A nova lógica da tributação no destino: o que muda para importadores

A nova lógica da tributação no destino: o que muda para importadores

A reforma tributária em curso no Brasil não altera apenas a forma como os tributos são apurados, ela modifica a lógica que orienta a organização das operações. Entre as mudanças mais relevantes está a transição de um modelo que, historicamente, considerava a origem para um modelo que passa a privilegiar o destino do consumo. À primeira vista, essa mudança pode parecer conceitual, entretanto, ela redesenha a forma como a importação precisa ser estruturada.   Da entrada da mercadoria ao destino do consumo   No modelo anterior, decisões como o ponto de entrada da carga, a localização de centros de distribuição e a circulação interestadual estavam, em muitos casos, associadas a benefícios fiscais e à forma como os tributos eram distribuídos. Com a nova lógica, o destino do consumo passa a ter maior influência na arrecadação e isso desloca o foco da operação. A escolha do porto, por exemplo, passa a ser parte de uma estrutura que precisa considerar o caminho completo da mercadoria até o cliente final.   Impacto na formação de custo   A mudança na lógica tributária altera a forma como os custos se distribuem ao longo da operação. Importadores precisarão considerar:

  • Efeito do destino na carga tributária;
  • Reorganização de fluxos interestaduais;
  • Influência do novo modelo na formação de preço;
  • Possíveis distorções durante o período de transição.

Mesmo que a mudança ocorra de forma gradual, ela já começa a afetar decisões. Estruturas que antes eram eficientes podem deixar de ser e isso não necessariamente será imediato ou evidente.   Integração entre fiscal e logística   Um dos principais efeitos dessa nova lógica é a redução do espaço para decisões isoladas.
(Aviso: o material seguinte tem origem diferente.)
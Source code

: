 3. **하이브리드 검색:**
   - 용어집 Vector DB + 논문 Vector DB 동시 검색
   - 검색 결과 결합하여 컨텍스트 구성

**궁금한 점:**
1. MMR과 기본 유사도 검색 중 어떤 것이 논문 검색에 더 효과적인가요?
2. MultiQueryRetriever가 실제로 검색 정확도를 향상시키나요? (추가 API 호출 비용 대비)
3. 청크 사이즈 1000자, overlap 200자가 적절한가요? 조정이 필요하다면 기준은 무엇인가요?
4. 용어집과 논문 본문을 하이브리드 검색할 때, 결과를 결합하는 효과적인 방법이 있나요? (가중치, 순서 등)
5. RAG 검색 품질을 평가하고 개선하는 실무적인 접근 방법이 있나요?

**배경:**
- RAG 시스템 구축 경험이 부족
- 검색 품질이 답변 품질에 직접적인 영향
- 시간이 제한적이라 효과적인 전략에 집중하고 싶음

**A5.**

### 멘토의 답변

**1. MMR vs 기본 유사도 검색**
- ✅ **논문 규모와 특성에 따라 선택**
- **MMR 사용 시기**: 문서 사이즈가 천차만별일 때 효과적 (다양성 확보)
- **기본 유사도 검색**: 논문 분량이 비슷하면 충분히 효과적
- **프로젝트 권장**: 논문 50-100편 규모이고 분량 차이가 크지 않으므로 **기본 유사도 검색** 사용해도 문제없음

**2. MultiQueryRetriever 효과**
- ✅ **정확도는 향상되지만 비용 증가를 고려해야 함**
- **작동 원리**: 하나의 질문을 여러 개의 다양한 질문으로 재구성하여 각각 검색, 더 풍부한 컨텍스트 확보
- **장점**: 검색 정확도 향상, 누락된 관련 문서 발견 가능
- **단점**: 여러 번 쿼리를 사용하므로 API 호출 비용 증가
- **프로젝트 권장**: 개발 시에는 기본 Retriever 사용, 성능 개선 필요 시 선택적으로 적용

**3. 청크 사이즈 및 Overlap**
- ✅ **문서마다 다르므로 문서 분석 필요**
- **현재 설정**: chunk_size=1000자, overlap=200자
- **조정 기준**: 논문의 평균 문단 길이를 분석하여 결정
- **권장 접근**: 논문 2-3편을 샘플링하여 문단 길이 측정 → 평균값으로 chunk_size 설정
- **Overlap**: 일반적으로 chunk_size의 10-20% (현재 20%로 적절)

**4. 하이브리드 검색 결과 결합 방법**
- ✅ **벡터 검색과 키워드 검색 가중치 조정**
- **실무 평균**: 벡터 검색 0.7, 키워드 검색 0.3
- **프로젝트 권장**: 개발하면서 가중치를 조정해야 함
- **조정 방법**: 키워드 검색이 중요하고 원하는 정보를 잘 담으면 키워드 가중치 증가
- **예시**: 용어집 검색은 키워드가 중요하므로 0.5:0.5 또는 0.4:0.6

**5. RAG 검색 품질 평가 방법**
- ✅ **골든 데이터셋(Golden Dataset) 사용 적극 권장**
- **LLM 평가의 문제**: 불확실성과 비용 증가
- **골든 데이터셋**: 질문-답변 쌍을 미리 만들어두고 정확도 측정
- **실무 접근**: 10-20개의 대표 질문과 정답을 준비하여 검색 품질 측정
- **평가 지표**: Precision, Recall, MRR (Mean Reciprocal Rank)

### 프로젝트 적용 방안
A operação de importação passa a exigir uma leitura integrada: fiscal, logística e supply chain deixam de atuar em paralelo e passam a influenciar diretamente uns aos outros. Decisões como onde nacionalizar a carga, como estruturar a distribuição e quais fluxos utilizar passam a ter impacto tributário relevante. E, ao mesmo tempo, decisões tributárias passam a influenciar a eficiência operacional.   Revisão estrutural das operações   Diante desse cenário, a tendência é que as empresas revisem suas estruturas. Isso inclui:

  • Redesenho de malhas logísticas;
  • Reavaliação de centros de distribuição;
  • Revisão de estratégias de importação;
  • Adaptação de processos internos.

Essa revisão não é apenas uma adequação à nova legislação, mas, sobretudo, um movimento de reposicionamento. A nova lógica da tributação no destino não altera apenas a forma de pagar impostos. Para além desse ponto, ela redefine como a operação precisa ser pensada. Para importadores, isso significa que eficiência logística e eficiência tributária deixam de ser tratadas separadamente e passam a ser parte da mesma decisão.